[Python-Dev] xreadlines : readlines :: xrange : range

Guido van Rossum guido@python.org
Tue, 02 Jan 2001 17:46:00 -0500


> On Tue, Jan 02, 2001 at 03:48:09PM -0500, Tim Peters wrote:
> >into the FILE* representation in platform-dependent ways.  It's a shame that
> >almost all vendors missed that fgets was defined as a primitive by the C
> >committee precisely so that vendors *could* pull this speed trick under the
> >covers.  It's also a shame that Perl did it for them <wink>.
> 
> So, should Python be changed to use fgets(), available on all ANSI C
> platforms, rather than the glibc-specific getline()?  That would be
> more complicated than the brain-dead easy course of using getline(),
> which is obviously why I didn't do it; PyFile_GetLine() had annoyingly
> complicated logic.

You mean get_line(), which indeed has a complicated API and
corresponding logic: the argument may be a max length, or 0 to
indicate arbutrary length, or negative to indicate raw_input()
semantics. :-(

Unfortunately we can't use fgets(), even if it were faster than
getline(), because it doesn't tell how many characters it read.  On
files containing null bytes, readline() is supposed to treat these
like any other character; if your input is "abc\0def\nxyz\n", the
first readline() call should return "abc\0def\n".  But with fgets(),
you're left to look in the returned buffer for a null byte, and
there's no way (in general) to distinguish this result from an input
file that only consisted of the three characters "abc".  getline()
doesn't seem to have this problem, since its size is also an output
parameter.

> When this was discussed in comp.lang.python, someone also mentioned
> getc_unlocked(), which saves the overhead of locking the stream every
> time, but that didn't seem a fruitful avenue for exploration.

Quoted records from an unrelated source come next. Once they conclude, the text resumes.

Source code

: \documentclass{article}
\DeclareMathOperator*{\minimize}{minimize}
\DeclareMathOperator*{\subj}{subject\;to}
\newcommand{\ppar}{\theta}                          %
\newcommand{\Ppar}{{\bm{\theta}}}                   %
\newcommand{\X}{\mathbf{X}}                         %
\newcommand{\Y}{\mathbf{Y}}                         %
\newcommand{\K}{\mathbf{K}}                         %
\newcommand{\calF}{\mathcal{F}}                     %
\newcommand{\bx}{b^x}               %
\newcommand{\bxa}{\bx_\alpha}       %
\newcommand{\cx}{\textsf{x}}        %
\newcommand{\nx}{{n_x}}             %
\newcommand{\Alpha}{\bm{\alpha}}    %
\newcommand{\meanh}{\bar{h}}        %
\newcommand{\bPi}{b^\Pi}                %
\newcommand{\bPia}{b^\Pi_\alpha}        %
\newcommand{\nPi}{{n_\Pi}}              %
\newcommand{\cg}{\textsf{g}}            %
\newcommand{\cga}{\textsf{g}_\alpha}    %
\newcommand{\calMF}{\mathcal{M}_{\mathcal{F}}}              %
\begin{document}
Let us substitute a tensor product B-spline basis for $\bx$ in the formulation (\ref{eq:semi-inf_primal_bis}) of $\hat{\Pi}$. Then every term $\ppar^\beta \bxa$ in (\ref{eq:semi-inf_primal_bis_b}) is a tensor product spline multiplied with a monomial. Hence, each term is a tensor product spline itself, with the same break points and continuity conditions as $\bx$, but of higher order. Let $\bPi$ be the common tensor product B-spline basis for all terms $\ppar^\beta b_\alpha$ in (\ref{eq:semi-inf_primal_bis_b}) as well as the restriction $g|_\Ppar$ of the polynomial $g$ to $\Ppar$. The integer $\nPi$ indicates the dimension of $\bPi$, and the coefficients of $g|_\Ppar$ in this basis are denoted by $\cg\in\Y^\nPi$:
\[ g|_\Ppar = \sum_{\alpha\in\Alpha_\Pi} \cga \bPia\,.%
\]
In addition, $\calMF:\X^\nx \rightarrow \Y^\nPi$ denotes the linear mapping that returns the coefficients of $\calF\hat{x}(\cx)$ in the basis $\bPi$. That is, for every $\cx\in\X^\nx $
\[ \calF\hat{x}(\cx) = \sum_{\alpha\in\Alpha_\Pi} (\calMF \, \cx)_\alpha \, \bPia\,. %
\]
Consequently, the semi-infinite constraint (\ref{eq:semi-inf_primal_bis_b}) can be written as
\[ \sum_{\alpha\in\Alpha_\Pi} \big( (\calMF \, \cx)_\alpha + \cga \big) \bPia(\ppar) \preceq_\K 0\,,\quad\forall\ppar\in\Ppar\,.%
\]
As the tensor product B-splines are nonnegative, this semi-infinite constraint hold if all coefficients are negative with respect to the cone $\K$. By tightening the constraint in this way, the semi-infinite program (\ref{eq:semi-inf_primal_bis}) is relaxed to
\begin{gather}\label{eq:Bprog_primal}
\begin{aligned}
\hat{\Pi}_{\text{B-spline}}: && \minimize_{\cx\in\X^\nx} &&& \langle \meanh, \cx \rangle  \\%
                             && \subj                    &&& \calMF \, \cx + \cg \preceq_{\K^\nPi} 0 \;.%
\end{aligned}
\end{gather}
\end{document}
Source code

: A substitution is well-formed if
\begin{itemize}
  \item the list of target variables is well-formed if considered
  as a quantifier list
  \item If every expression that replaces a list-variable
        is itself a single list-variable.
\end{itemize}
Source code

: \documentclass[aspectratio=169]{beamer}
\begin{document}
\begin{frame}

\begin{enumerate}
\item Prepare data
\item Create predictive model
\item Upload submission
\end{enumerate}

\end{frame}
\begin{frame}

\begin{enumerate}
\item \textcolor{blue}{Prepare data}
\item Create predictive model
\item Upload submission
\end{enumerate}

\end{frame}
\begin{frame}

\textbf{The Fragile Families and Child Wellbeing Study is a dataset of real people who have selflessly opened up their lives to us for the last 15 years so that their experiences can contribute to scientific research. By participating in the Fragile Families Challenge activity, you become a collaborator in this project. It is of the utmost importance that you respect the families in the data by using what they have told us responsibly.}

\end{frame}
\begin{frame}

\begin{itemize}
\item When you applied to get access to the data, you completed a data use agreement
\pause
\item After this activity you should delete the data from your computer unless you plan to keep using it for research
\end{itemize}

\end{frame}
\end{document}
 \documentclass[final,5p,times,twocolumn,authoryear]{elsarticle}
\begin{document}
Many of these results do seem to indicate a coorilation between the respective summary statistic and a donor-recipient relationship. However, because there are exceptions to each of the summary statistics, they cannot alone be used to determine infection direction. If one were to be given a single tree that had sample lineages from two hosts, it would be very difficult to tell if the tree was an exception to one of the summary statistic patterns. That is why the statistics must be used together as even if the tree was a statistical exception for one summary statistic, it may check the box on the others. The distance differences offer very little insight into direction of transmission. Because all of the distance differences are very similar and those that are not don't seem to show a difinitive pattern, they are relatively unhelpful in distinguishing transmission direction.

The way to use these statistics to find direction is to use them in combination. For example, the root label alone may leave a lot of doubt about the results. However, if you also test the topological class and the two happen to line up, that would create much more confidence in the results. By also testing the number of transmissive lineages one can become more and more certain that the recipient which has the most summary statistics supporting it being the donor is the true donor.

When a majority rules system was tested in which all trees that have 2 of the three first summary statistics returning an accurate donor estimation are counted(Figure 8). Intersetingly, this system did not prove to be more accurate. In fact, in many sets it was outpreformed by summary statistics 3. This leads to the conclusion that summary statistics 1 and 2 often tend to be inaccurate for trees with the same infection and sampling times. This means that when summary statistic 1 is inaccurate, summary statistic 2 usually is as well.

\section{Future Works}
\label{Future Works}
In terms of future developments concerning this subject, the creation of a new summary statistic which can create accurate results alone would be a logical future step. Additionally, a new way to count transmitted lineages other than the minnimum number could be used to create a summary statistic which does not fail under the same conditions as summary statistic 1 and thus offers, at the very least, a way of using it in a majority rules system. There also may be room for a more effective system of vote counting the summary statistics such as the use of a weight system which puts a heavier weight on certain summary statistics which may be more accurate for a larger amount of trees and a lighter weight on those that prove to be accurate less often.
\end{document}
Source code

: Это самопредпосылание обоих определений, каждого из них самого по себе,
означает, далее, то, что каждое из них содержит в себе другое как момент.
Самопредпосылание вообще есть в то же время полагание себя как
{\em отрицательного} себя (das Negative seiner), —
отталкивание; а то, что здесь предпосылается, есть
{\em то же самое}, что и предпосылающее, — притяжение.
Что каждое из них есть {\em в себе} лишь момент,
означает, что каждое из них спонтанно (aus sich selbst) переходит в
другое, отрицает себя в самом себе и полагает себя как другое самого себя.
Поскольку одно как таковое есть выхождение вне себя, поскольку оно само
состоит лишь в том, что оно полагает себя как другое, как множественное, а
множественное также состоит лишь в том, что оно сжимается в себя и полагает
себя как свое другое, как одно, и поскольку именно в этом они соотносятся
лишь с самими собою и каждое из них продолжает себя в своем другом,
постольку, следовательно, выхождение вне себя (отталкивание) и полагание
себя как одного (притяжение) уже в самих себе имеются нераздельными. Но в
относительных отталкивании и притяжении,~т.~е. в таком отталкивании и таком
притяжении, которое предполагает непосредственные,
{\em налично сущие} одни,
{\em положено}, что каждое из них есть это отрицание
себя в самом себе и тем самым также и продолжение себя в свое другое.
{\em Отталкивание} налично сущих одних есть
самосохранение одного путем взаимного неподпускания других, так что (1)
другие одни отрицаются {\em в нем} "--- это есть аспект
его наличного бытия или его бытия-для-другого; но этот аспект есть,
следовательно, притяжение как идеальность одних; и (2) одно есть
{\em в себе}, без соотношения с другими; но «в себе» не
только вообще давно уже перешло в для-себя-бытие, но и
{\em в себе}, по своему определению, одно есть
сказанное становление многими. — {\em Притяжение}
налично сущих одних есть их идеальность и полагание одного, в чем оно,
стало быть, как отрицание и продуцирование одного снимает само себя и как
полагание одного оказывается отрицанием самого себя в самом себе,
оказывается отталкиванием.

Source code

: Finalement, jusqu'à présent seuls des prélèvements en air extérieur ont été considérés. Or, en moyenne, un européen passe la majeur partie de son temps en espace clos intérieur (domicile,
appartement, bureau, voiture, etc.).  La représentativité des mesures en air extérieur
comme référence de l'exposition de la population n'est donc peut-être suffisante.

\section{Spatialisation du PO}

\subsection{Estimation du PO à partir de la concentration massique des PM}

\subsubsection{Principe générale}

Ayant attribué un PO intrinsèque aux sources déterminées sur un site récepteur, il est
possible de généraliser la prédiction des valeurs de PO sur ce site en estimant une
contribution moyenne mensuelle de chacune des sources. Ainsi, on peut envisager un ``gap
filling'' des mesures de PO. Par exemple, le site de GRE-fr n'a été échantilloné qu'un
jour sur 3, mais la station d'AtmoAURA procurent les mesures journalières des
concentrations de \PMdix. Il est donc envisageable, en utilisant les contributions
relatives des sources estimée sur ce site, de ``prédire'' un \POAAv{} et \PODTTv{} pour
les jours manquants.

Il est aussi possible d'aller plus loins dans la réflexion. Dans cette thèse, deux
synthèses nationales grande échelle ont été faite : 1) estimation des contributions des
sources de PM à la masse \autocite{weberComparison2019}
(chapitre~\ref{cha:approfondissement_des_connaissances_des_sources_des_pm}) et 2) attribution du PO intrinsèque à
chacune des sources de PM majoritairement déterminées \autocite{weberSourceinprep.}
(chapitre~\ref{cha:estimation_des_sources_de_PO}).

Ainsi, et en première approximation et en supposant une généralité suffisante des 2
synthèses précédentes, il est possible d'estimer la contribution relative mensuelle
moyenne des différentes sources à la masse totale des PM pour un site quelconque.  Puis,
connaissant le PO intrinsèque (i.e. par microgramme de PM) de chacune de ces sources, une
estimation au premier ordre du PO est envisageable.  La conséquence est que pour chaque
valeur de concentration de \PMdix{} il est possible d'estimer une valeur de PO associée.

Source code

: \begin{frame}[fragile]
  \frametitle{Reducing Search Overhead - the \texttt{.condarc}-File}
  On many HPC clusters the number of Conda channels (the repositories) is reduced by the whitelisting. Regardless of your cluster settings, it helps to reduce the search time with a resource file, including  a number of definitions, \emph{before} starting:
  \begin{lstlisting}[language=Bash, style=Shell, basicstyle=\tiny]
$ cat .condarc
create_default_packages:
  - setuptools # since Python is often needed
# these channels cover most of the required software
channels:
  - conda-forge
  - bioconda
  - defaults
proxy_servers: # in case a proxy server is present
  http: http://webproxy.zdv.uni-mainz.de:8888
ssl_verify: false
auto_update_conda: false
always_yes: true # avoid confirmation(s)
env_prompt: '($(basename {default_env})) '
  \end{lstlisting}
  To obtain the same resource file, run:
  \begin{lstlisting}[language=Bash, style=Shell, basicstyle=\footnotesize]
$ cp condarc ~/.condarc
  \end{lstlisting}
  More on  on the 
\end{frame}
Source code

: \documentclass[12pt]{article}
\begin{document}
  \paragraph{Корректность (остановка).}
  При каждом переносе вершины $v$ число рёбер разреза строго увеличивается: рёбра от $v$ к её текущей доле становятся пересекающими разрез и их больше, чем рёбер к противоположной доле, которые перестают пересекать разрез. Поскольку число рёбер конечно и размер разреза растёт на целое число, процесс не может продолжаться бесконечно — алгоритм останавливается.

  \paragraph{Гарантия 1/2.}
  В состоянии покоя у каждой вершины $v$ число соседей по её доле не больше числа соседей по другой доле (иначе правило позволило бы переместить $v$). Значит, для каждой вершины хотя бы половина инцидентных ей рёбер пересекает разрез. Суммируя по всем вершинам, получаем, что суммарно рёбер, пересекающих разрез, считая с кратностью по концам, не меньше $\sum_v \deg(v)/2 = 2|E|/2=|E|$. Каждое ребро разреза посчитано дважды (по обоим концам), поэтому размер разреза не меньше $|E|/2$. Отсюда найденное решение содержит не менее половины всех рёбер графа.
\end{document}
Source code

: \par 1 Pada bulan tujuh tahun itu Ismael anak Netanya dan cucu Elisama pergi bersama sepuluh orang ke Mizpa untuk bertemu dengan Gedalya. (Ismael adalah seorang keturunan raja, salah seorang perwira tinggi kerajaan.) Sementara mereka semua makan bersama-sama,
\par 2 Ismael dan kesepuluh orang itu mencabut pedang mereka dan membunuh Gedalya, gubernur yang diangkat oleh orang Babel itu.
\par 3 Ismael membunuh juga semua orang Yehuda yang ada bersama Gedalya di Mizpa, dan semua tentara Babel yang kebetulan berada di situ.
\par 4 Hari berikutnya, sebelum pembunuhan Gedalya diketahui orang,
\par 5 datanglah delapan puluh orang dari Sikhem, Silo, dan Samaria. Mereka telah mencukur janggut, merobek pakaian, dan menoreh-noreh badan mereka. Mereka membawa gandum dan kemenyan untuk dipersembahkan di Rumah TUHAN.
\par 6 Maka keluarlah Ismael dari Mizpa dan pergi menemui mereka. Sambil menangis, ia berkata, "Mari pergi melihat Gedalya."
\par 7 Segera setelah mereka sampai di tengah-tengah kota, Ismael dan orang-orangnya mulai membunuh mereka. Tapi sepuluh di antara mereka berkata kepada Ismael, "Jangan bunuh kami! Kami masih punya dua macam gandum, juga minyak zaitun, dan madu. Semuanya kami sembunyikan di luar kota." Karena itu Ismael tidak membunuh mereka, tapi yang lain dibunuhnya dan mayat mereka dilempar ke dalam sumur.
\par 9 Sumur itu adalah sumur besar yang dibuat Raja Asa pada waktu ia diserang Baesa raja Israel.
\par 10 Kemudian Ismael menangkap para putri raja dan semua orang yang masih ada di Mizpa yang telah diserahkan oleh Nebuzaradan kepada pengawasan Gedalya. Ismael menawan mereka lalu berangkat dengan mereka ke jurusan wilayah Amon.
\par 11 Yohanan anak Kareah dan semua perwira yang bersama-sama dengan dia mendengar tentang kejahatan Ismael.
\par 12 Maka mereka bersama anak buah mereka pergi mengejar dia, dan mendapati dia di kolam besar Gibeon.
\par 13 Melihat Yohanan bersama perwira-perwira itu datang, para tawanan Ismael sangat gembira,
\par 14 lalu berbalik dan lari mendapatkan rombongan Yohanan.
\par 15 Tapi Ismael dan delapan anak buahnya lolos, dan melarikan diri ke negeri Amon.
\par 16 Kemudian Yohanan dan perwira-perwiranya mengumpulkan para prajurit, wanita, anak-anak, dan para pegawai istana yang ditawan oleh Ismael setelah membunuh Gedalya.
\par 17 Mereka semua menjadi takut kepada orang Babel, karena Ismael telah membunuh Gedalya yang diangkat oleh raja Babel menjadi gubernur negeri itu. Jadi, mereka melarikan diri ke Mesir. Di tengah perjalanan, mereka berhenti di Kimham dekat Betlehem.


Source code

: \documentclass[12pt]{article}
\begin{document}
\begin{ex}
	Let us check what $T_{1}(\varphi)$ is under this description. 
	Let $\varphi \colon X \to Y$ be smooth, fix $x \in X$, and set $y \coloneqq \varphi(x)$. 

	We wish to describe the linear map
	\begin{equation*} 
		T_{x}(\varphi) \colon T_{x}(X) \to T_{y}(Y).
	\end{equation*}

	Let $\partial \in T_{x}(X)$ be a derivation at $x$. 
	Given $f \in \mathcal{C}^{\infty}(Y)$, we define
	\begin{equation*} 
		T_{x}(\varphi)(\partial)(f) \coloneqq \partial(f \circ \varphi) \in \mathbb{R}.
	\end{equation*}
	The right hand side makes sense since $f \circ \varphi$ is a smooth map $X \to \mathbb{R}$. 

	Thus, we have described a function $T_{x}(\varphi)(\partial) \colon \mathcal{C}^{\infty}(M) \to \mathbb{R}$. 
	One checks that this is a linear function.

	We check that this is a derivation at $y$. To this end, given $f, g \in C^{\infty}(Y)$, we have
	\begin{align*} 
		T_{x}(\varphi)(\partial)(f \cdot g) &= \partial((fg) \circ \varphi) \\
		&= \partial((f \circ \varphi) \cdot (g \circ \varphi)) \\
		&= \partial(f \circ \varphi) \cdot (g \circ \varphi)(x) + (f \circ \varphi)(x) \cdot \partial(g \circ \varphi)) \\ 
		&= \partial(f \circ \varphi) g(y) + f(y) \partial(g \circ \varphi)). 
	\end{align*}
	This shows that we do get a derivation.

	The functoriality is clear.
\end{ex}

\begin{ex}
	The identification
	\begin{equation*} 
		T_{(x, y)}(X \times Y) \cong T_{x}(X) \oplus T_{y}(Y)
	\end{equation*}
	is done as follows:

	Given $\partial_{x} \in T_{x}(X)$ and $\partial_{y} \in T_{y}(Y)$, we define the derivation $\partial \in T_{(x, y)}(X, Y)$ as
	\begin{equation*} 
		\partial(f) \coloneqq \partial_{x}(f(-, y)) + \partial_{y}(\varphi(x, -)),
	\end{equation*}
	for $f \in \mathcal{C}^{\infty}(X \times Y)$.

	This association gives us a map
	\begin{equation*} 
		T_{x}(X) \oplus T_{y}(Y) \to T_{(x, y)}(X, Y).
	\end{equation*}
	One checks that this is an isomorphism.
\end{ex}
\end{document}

I've never heard of getc_unlocked; it's not in the (old) C standard.
If it's also a glibc thing, I doubt that using it would be faster than
getline().  If it's a new C standard (C9x) thing, we'll have to wait.

Fred reminded me that for e.g. Solaris, while everybody probably
compiles with GCC, that doesn't mean they are using glibc, so
in practice getline() will only help on Linux.

I'm slowly warming up to xreadlines(), although we must be careful to
consider the consequences (do other file-like objects need to support
it too?).

--Guido van Rossum (home page: http://www.python.org/~guido/)